Start of Data for this task

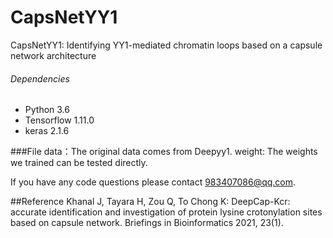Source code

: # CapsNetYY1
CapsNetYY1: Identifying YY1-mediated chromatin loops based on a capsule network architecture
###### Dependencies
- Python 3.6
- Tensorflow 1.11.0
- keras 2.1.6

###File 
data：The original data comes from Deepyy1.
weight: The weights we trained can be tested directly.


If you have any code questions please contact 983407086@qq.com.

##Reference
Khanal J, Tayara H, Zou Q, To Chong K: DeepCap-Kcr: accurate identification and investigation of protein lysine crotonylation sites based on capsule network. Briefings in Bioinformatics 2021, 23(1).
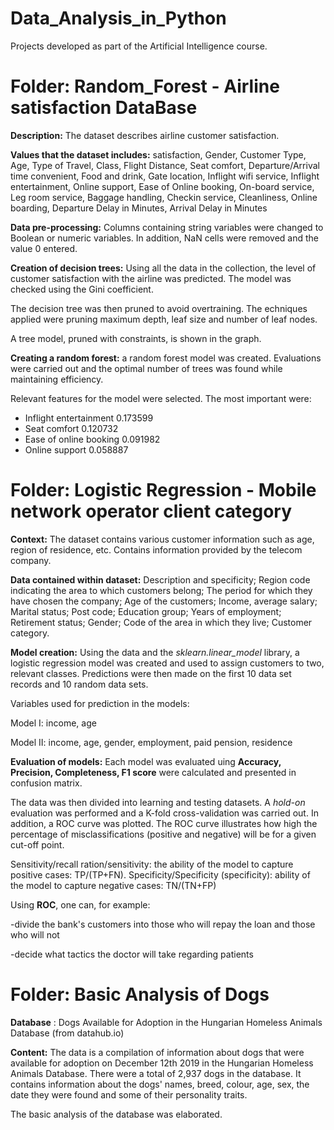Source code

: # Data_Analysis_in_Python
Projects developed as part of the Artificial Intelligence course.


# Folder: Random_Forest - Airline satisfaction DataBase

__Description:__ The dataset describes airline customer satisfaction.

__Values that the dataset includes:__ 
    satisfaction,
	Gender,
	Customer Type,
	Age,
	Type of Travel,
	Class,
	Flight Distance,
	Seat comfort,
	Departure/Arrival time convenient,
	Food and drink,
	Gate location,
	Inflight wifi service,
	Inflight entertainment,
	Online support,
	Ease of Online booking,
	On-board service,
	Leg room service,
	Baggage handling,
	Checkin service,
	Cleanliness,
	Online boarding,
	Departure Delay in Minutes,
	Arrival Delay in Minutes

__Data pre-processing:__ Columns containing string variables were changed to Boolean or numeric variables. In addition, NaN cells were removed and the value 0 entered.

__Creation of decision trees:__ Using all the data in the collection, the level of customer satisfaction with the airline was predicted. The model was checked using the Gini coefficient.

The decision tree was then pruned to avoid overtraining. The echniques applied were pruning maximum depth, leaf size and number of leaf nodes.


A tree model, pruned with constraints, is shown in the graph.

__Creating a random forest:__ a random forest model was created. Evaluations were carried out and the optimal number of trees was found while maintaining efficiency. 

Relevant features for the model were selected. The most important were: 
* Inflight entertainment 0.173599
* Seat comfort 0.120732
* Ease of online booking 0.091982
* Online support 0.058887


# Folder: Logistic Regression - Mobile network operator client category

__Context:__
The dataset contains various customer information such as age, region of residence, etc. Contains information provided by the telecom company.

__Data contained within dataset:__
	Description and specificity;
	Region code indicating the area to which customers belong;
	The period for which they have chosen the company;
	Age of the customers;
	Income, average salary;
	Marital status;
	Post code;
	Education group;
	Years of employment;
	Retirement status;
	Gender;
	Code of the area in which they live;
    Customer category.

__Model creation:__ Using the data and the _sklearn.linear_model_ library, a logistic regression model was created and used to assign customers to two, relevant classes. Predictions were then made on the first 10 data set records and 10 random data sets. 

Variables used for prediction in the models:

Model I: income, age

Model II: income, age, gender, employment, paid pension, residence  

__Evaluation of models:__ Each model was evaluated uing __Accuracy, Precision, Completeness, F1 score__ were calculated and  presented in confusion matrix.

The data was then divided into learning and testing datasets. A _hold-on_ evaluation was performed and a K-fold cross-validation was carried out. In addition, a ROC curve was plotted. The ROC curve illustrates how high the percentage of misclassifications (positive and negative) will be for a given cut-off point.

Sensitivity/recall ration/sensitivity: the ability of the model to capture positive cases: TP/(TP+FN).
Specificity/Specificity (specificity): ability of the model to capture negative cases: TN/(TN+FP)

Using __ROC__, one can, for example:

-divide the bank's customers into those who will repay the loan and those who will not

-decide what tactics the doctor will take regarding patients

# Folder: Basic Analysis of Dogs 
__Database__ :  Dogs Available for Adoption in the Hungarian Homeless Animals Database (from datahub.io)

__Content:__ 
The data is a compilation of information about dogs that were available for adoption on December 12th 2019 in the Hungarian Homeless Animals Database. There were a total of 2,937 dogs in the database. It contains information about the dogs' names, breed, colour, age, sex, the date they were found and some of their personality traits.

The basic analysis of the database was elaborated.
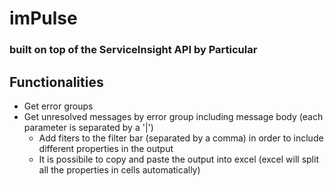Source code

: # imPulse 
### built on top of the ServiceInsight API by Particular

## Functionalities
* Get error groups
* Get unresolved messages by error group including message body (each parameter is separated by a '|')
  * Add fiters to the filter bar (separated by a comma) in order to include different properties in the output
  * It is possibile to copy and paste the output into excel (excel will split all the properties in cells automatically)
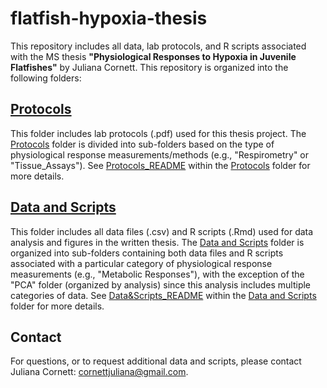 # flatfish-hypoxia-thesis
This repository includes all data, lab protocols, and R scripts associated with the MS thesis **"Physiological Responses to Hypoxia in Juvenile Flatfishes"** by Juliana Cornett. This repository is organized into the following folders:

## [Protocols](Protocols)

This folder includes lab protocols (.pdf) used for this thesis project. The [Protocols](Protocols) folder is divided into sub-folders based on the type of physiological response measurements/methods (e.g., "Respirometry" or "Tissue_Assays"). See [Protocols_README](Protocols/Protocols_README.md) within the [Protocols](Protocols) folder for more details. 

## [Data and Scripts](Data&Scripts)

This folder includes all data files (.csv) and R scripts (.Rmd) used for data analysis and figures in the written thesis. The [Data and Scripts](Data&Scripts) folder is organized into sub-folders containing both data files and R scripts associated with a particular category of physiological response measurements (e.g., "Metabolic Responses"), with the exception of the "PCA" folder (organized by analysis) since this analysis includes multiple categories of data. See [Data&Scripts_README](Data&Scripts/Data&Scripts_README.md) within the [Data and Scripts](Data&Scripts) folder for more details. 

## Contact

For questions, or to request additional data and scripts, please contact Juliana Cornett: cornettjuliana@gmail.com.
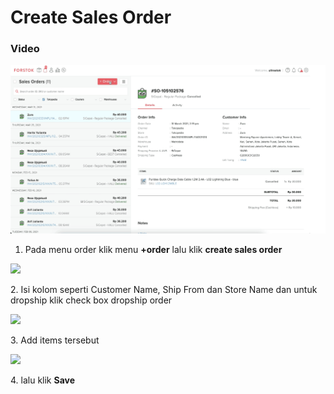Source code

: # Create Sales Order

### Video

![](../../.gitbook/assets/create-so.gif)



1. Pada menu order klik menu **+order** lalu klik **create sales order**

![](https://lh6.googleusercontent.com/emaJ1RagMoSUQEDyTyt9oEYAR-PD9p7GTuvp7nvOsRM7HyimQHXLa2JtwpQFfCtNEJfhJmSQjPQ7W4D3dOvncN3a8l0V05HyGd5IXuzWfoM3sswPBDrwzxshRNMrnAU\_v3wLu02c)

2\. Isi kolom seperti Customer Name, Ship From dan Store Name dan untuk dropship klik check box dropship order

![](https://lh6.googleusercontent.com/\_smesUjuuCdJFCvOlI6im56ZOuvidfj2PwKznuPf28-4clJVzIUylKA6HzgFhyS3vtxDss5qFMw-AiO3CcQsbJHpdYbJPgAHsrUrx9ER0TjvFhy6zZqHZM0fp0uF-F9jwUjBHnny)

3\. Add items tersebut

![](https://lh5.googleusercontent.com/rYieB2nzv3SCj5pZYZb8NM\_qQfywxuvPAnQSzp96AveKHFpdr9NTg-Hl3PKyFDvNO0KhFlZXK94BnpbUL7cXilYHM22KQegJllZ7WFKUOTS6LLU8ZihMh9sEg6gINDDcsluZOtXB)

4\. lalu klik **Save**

End of Data for this task

What you will do
With the images left out, output all the entries above exactly.

Written solution
Source code

: # CapsNetYY1
CapsNetYY1: Identifying YY1-mediated chromatin loops based on a capsule network architecture
###### Dependencies
- Python 3.6
- Tensorflow 1.11.0
- keras 2.1.6

###File 
data：The original data comes from Deepyy1.
weight: The weights we trained can be tested directly.


If you have any code questions please contact 983407086@qq.com.

##Reference
Khanal J, Tayara H, Zou Q, To Chong K: DeepCap-Kcr: accurate identification and investigation of protein lysine crotonylation sites based on capsule network. Briefings in Bioinformatics 2021, 23(1).
Source code

: # Data_Analysis_in_Python
Projects developed as part of the Artificial Intelligence course.


# Folder: Random_Forest - Airline satisfaction DataBase

__Description:__ The dataset describes airline customer satisfaction.

__Values that the dataset includes:__ 
    satisfaction,
	Gender,
	Customer Type,
	Age,
	Type of Travel,
	Class,
	Flight Distance,
	Seat comfort,
	Departure/Arrival time convenient,
	Food and drink,
	Gate location,
	Inflight wifi service,
	Inflight entertainment,
	Online support,
	Ease of Online booking,
	On-board service,
	Leg room service,
	Baggage handling,
	Checkin service,
	Cleanliness,
	Online boarding,
	Departure Delay in Minutes,
	Arrival Delay in Minutes

__Data pre-processing:__ Columns containing string variables were changed to Boolean or numeric variables. In addition, NaN cells were removed and the value 0 entered.

__Creation of decision trees:__ Using all the data in the collection, the level of customer satisfaction with the airline was predicted. The model was checked using the Gini coefficient.

The decision tree was then pruned to avoid overtraining. The echniques applied were pruning maximum depth, leaf size and number of leaf nodes.


A tree model, pruned with constraints, is shown in the graph.

__Creating a random forest:__ a random forest model was created. Evaluations were carried out and the optimal number of trees was found while maintaining efficiency. 

Relevant features for the model were selected. The most important were: 
* Inflight entertainment 0.173599
* Seat comfort 0.120732
* Ease of online booking 0.091982
* Online support 0.058887


# Folder: Logistic Regression - Mobile network operator client category

__Context:__
The dataset contains various customer information such as age, region of residence, etc. Contains information provided by the telecom company.

__Data contained within dataset:__
	Description and specificity;
	Region code indicating the area to which customers belong;
	The period for which they have chosen the company;
	Age of the customers;
	Income, average salary;
	Marital status;
	Post code;
	Education group;
	Years of employment;
	Retirement status;
	Gender;
	Code of the area in which they live;
    Customer category.

__Model creation:__ Using the data and the _sklearn.linear_model_ library, a logistic regression model was created and used to assign customers to two, relevant classes. Predictions were then made on the first 10 data set records and 10 random data sets. 

Variables used for prediction in the models:

Model I: income, age

Model II: income, age, gender, employment, paid pension, residence  

__Evaluation of models:__ Each model was evaluated uing __Accuracy, Precision, Completeness, F1 score__ were calculated and  presented in confusion matrix.

The data was then divided into learning and testing datasets. A _hold-on_ evaluation was performed and a K-fold cross-validation was carried out. In addition, a ROC curve was plotted. The ROC curve illustrates how high the percentage of misclassifications (positive and negative) will be for a given cut-off point.

Sensitivity/recall ration/sensitivity: the ability of the model to capture positive cases: TP/(TP+FN).
Specificity/Specificity (specificity): ability of the model to capture negative cases: TN/(TN+FP)

Using __ROC__, one can, for example:

-divide the bank's customers into those who will repay the loan and those who will not

-decide what tactics the doctor will take regarding patients

# Folder: Basic Analysis of Dogs 
__Database__ :  Dogs Available for Adoption in the Hungarian Homeless Animals Database (from datahub.io)

__Content:__ 
The data is a compilation of information about dogs that were available for adoption on December 12th 2019 in the Hungarian Homeless Animals Database. There were a total of 2,937 dogs in the database. It contains information about the dogs' names, breed, colour, age, sex, the date they were found and some of their personality traits.

The basic analysis of the database was elaborated.
Source code

: # imPulse 
### built on top of the ServiceInsight API by Particular

## Functionalities
* Get error groups
* Get unresolved messages by error group including message body (each parameter is separated by a '|')
  * Add fiters to the filter bar (separated by a comma) in order to include different properties in the output
  * It is possibile to copy and paste the output into excel (excel will split all the properties in cells automatically)
 # flatfish-hypoxia-thesis
This repository includes all data, lab protocols, and R scripts associated with the MS thesis **"Physiological Responses to Hypoxia in Juvenile Flatfishes"** by Juliana Cornett. This repository is organized into the following folders:

## [Protocols](Protocols)

This folder includes lab protocols (.pdf) used for this thesis project. The [Protocols](Protocols) folder is divided into sub-folders based on the type of physiological response measurements/methods (e.g., "Respirometry" or "Tissue_Assays"). See [Protocols_README](Protocols/Protocols_README.md) within the [Protocols](Protocols) folder for more details. 

## [Data and Scripts](Data&Scripts)

This folder includes all data files (.csv) and R scripts (.Rmd) used for data analysis and figures in the written thesis. The [Data and Scripts](Data&Scripts) folder is organized into sub-folders containing both data files and R scripts associated with a particular category of physiological response measurements (e.g., "Metabolic Responses"), with the exception of the "PCA" folder (organized by analysis) since this analysis includes multiple categories of data. See [Data&Scripts_README](Data&Scripts/Data&Scripts_README.md) within the [Data and Scripts](Data&Scripts) folder for more details. 

## Contact

For questions, or to request additional data and scripts, please contact Juliana Cornett: cornettjuliana@gmail.com.
Source code

: # Create Sales Order

### Video

![](../../.gitbook/assets/create-so.gif)



1. Pada menu order klik menu **+order** lalu klik **create sales order**

![](https://lh6.googleusercontent.com/emaJ1RagMoSUQEDyTyt9oEYAR-PD9p7GTuvp7nvOsRM7HyimQHXLa2JtwpQFfCtNEJfhJmSQjPQ7W4D3dOvncN3a8l0V05HyGd5IXuzWfoM3sswPBDrwzxshRNMrnAU\_v3wLu02c)

2\. Isi kolom seperti Customer Name, Ship From dan Store Name dan untuk dropship klik check box dropship order

![](https://lh6.googleusercontent.com/\_smesUjuuCdJFCvOlI6im56ZOuvidfj2PwKznuPf28-4clJVzIUylKA6HzgFhyS3vtxDss5qFMw-AiO3CcQsbJHpdYbJPgAHsrUrx9ER0TjvFhy6zZqHZM0fp0uF-F9jwUjBHnny)

3\. Add items tersebut

![](https://lh5.googleusercontent.com/rYieB2nzv3SCj5pZYZb8NM\_qQfywxuvPAnQSzp96AveKHFpdr9NTg-Hl3PKyFDvNO0KhFlZXK94BnpbUL7cXilYHM22KQegJllZ7WFKUOTS6LLU8ZihMh9sEg6gINDDcsluZOtXB)

4\. lalu klik **Save**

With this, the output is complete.